Sri Lankan Leopards join National Zoo & Aquarium

Shelley Russell, Wildlife Manager


The National Zoo & Aquarium, Canberra, are privileged to have joined the EAZA European Association of Zoos and Aquaria Sri Lankan Leopard (Panthera pardus kotiya) program in 2019. Our first arrival was an experienced dam from France named Yakalla; she is now 10.5 years old and has a shy personality. Then came our handsome male Ankesh, now 5 years old, who arrived from the North of Spain. He is much more confident as he lived with his parents.

Ankesh and Yakalla were slowly introduced after 10 months of living next to each other and sharing the main habitat. The leopard habitat also has an outdoor den. Yakalla would venture out in the habitat at night while Ankesh enjoyed the daylight hours to explore.  The slow introduction was cautious both to ensure the two would get along and manage biosecurity.  Once introduced, it was clear who was in charge, but Ankesh knew how to behave around his bossy friend after living with his parents his entire life.  They quickly became inseparable.


Leopards at National Zoo and Aquarium, Canberra


Leopards at National Zoo and Aquarium, Canberra


Leopards at National Zoo and Aquarium, Canberra


Late afternoon on Christmas Eve 2020, Yakalla gave birth to two healthy boys after building her nest the night before. Asanka and Chatura have been a highlight for the zoo staff and visitors and dad was reintroduced to the family for periods after three months and full time shortly afterwards.  Again, his raising with his parents has allowed for the family to live together.

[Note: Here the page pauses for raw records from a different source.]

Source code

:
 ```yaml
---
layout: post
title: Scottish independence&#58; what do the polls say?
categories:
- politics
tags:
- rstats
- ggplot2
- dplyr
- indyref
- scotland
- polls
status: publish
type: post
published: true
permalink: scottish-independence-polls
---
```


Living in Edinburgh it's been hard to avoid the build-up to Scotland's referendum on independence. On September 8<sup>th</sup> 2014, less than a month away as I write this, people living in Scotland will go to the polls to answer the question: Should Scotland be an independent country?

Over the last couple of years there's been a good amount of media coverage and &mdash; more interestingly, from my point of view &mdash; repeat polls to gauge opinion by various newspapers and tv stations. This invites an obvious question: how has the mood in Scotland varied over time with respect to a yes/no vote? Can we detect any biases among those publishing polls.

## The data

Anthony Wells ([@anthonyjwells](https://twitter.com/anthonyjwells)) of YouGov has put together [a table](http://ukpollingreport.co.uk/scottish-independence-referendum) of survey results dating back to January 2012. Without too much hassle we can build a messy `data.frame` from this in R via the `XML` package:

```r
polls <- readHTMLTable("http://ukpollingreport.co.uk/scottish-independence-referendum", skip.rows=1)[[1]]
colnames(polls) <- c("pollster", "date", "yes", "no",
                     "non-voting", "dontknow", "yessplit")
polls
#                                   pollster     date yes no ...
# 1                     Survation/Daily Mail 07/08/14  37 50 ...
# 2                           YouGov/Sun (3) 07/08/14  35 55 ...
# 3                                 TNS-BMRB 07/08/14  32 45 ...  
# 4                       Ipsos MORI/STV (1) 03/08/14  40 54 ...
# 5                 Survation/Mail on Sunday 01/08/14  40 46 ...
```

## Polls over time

Sri Lankan Leopards are listed as Endangered (IUCN). They are Sri Lanka’s only apex predator and are endemic to Sri Lanka.  Hunting became a popular sport among wealthy British people on the island and as a result, most species in Sri Lanka are endangered.  Although now illegal, poaching and human-leopard conflict is the major cause for the declining population, now approximately only 1,000 animals.

Although a nocturnal species, Ankesh and the boys are almost always out in the large naturalistic enclosure.